> Assignment
Please set down the records below exactly as they appear.

> Exercise materials
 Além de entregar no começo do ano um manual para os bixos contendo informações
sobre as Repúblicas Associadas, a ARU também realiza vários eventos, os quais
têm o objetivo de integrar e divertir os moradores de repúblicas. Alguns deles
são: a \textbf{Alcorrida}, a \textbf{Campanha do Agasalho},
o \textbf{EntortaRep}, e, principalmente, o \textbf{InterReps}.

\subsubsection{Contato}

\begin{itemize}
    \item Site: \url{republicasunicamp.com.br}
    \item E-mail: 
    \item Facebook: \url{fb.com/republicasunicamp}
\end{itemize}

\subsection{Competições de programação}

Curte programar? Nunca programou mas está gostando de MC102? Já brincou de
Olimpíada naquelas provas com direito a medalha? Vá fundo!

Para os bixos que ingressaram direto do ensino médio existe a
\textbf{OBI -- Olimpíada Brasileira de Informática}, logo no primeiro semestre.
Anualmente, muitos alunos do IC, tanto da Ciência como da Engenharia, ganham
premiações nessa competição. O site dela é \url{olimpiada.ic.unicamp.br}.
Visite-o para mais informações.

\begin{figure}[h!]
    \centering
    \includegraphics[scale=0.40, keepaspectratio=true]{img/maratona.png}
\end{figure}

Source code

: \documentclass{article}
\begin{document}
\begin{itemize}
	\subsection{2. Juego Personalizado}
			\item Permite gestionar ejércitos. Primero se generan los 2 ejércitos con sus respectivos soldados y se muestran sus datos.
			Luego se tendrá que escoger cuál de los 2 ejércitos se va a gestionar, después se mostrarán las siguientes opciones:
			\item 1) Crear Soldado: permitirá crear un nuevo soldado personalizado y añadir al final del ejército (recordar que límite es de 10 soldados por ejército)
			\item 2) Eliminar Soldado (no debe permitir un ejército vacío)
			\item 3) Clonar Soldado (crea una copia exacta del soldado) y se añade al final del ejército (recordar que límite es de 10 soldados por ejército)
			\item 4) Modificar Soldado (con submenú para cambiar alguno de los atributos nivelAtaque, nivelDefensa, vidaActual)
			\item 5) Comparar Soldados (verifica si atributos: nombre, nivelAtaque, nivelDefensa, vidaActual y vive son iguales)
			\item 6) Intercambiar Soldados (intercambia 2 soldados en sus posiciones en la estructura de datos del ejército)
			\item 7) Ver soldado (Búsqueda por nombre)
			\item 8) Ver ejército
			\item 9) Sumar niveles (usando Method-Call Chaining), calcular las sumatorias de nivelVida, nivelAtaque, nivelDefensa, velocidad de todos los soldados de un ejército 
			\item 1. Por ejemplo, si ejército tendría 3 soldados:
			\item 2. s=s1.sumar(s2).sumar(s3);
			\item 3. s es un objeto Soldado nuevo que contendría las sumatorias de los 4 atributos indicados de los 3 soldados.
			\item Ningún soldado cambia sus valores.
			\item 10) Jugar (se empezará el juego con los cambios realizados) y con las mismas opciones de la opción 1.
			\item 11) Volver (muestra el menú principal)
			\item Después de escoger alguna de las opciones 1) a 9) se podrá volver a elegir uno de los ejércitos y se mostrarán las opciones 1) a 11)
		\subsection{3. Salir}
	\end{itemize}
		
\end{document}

> Written reply
 Além de entregar no começo do ano um manual para os bixos contendo informações
sobre as Repúblicas Associadas, a ARU também realiza vários eventos, os quais
têm o objetivo de integrar e divertir os moradores de repúblicas. Alguns deles
são: a \textbf{Alcorrida}, a \textbf{Campanha do Agasalho},
o \textbf{EntortaRep}, e, principalmente, o \textbf{InterReps}.

\subsubsection{Contato}

\begin{itemize}
    \item Site: \url{republicasunicamp.com.br}
    \item E-mail: 
    \item Facebook: \url{fb.com/republicasunicamp}
\end{itemize}

\subsection{Competições de programação}

Curte programar? Nunca programou mas está gostando de MC102? Já brincou de
Olimpíada naquelas provas com direito a medalha? Vá fundo!

Para os bixos que ingressaram direto do ensino médio existe a
\textbf{OBI -- Olimpíada Brasileira de Informática}, logo no primeiro semestre.
Anualmente, muitos alunos do IC, tanto da Ciência como da Engenharia, ganham
premiações nessa competição. O site dela é \url{olimpiada.ic.unicamp.br}.
Visite-o para mais informações.

\begin{figure}[h!]
    \centering
    \includegraphics[scale=0.40, keepaspectratio=true]{img/maratona.png}
\end{figure}

Source code

: \documentclass{article}
\begin{document}
\begin{itemize}
	\subsection{2. Juego Personalizado}
			\item Permite gestionar ejércitos. Primero se generan los 2 ejércitos con sus respectivos soldados y se muestran sus datos.
			Luego se tendrá que escoger cuál de los 2 ejércitos se va a gestionar, después se mostrarán las siguientes opciones:
			\item 1) Crear Soldado: permitirá crear un nuevo soldado personalizado y añadir al final del ejército (recordar que límite es de 10 soldados por ejército)
			\item 2) Eliminar Soldado (no debe permitir un ejército vacío)
			\item 3) Clonar Soldado (crea una copia exacta del soldado) y se añade al final del ejército (recordar que límite es de 10 soldados por ejército)
			\item 4) Modificar Soldado (con submenú para cambiar alguno de los atributos nivelAtaque, nivelDefensa, vidaActual)
			\item 5) Comparar Soldados (verifica si atributos: nombre, nivelAtaque, nivelDefensa, vidaActual y vive son iguales)
			\item 6) Intercambiar Soldados (intercambia 2 soldados en sus posiciones en la estructura de datos del ejército)
			\item 7) Ver soldado (Búsqueda por nombre)
			\item 8) Ver ejército
			\item 9) Sumar niveles (usando Method-Call Chaining), calcular las sumatorias de nivelVida, nivelAtaque, nivelDefensa, velocidad de todos los soldados de un ejército 
			\item 1. Por ejemplo, si ejército tendría 3 soldados:
			\item 2. s=s1.sumar(s2).sumar(s3);
			\item 3. s es un objeto Soldado nuevo que contendría las sumatorias de los 4 atributos indicados de los 3 soldados.
			\item Ningún soldado cambia sus valores.
			\item 10) Jugar (se empezará el juego con los cambios realizados) y con las mismas opciones de la opción 1.
			\item 11) Volver (muestra el menú principal)
			\item Después de escoger alguna de las opciones 1) a 9) se podrá volver a elegir uno de los ejércitos y se mostrarán las opciones 1) a 11)
		\subsection{3. Salir}
	\end{itemize}
		
\end{document}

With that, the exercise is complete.